[Prompt]
Only those lines in the data below from the line containing "[X] Menu cliente" through the line containing "Add meta description", both included, should be restated word for word.

[Records for the task]

# # # #

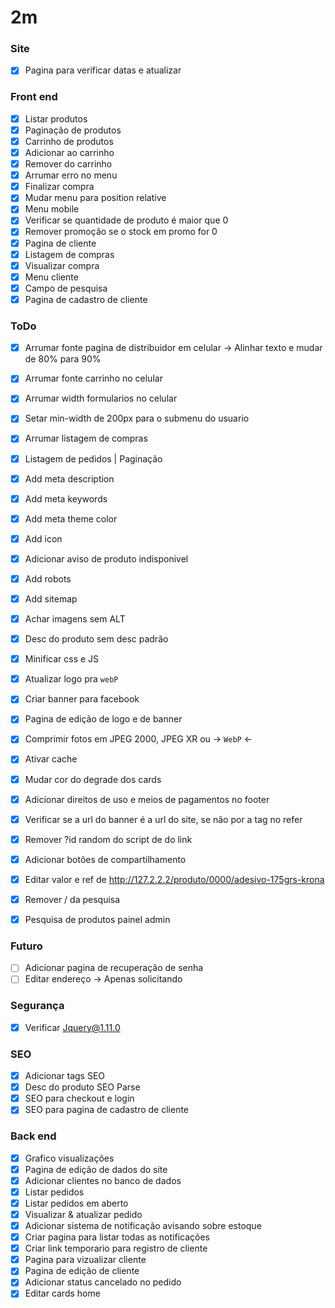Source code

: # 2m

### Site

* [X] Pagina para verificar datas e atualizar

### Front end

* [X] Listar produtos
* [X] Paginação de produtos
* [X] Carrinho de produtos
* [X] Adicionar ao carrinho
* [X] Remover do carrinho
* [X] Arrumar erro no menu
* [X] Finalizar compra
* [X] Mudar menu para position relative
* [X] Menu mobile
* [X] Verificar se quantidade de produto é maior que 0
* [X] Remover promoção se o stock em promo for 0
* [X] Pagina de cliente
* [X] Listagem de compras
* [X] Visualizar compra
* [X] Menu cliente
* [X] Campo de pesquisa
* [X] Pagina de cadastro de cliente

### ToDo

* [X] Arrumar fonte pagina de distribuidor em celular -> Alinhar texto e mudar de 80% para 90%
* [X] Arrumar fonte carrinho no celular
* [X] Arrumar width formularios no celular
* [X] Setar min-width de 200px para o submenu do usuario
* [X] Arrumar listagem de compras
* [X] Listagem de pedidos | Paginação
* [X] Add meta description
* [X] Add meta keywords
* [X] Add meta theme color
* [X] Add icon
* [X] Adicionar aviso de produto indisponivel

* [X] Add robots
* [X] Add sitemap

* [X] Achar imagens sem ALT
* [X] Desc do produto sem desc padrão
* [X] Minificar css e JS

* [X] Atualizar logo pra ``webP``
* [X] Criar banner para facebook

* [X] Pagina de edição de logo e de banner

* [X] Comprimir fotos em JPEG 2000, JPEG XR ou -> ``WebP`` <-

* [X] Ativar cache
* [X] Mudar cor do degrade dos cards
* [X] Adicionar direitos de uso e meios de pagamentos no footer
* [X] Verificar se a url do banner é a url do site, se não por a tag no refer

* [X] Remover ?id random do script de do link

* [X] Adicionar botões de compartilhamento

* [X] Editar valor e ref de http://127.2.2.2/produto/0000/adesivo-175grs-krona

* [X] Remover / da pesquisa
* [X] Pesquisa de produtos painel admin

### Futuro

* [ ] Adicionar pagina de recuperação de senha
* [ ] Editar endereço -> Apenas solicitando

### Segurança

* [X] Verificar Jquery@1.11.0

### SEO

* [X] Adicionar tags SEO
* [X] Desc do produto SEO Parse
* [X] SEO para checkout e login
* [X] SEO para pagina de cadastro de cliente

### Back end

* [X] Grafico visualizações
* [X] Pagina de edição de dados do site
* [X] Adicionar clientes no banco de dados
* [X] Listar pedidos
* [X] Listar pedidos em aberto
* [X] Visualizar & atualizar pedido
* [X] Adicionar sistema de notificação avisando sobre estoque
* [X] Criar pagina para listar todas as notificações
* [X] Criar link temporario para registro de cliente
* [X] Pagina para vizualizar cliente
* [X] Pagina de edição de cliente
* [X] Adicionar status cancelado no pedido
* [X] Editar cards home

# # # #

[Response area]
* [X] Menu cliente
* [X] Campo de pesquisa
* [X] Pagina de cadastro de cliente

### ToDo

* [X] Arrumar fonte pagina de distribuidor em celular -> Alinhar texto e mudar de 80% para 90%
* [X] Arrumar fonte carrinho no celular
* [X] Arrumar width formularios no celular
* [X] Setar min-width de 200px para o submenu do usuario
* [X] Arrumar listagem de compras
* [X] Listagem de pedidos | Paginação
* [X] Add meta description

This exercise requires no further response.